Fatores abióticos como chuva, umidade relativa do ar e temperatura influenciam a
ocorrência dos flebotomíneos, que na área de mata preservada são mais abundantes em estrato
próximo ao solo, embora também existam em grande densidade junto à copa das árvores. L.
longipalpis se confirmou como espécie associada aos ambientes antropizados, apesar de estar
presente em todos os ecótopos pesquisados, e P. wellcomei se mostrou como a espécie mais
antropofílica na área de mata preservada, aparecendo em grande densidade na estação
chuvosa e se ausentando no período seco.
As leishmanioses se encontram entre as doenças negligenciadas, afetando sobretudo as
populações mais desfavorecidas, e apesar de sua ampla distribuição geográfica e elevada
incidência anual em países como o Brasil, os investimentos ainda são insuficientes, o que
evidencia a necessidade de políticas públicas que viabilizem uma maior atenção à prevenção
de doenças.
Sugere-se que para um efetivo controle das leishmanioses haja um envolvimento entre
diversos segmentos, que venham a contribuir por meio de estratégias eficazes.

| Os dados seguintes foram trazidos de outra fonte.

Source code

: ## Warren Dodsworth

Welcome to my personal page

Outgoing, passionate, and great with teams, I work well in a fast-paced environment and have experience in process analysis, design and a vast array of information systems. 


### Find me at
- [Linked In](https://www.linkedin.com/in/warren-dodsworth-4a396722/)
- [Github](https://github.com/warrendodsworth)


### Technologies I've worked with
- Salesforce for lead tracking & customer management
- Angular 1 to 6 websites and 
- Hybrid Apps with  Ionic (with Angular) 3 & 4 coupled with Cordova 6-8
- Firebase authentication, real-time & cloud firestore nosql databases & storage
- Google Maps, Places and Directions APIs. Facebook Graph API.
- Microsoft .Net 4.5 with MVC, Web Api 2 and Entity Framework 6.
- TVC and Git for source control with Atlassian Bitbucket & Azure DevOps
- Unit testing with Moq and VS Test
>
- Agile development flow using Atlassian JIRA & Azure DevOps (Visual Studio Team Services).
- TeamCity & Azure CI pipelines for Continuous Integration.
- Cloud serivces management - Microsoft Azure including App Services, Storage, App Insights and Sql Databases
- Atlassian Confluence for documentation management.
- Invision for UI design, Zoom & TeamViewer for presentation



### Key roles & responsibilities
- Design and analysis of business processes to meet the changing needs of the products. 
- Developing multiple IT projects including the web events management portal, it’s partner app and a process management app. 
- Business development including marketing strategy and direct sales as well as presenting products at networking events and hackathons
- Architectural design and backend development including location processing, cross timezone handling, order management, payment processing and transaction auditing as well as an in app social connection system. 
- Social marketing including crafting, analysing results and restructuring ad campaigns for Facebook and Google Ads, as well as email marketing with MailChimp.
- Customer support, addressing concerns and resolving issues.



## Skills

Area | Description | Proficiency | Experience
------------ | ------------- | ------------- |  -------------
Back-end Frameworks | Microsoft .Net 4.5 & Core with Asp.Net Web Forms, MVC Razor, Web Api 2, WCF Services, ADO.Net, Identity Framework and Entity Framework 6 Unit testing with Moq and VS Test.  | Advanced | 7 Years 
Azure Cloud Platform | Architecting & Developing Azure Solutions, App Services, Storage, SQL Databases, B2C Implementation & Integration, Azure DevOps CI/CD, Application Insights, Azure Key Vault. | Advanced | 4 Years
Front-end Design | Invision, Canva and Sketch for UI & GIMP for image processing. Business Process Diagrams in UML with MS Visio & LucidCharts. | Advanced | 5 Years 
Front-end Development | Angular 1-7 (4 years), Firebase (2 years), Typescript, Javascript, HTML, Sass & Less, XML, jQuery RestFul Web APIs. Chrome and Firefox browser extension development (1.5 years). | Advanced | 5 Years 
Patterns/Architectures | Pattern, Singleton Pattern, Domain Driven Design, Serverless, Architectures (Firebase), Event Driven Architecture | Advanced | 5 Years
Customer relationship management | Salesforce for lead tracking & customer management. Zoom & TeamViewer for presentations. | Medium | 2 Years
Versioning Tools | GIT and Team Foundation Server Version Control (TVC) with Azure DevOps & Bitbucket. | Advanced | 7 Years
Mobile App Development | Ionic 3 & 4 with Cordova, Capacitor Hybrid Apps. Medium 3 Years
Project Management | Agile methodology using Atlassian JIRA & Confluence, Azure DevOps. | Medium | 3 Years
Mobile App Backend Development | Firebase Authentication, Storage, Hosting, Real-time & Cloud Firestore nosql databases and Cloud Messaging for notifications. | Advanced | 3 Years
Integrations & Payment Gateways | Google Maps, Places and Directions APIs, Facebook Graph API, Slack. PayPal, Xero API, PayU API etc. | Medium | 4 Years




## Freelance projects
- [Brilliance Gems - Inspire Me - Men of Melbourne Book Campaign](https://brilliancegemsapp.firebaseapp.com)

Nesse sentido,
o conhecimento acerca dos insetos vetores é de significativa importância, especialmente no
tocante à sazonalidade das espécies, e sinaliza a necessidade de medidas preventivas eficazes
em nível regional e local, que possam contribuir com a diminuição do risco.
145
A experiência com a literatura de cordel demonstrou que esta pode ser uma alternativa
válida na disseminação de informações acerca das leishmanioses, dos insetos vetores e da
importância da conservação do ambiente natural. Em Nísia Floresta, foi comprovado, junto a
alunos da Educação de Jovens e Adultos, o potencial da literatura de cordel como ferramenta
de informação e consequente prevenção de doenças.
Desse modo, a integração de diferentes experiências e saberes para a reorientação dos
serviços às comunidades, aliada ao conhecimento técnico e ao poder político, reforça a
importância da interdisciplinaridade nas questões de saúde pública.
As questões identificadas nesse estudo certamente trarão benefícios, uma vez que
discussões acerca de fatores de risco associados à doença, bem como de educação em saúde,
são de particular importância à medida em que sensibilizam e contribuem com a melhoria das
condições ambientais e de vida das populações expostas.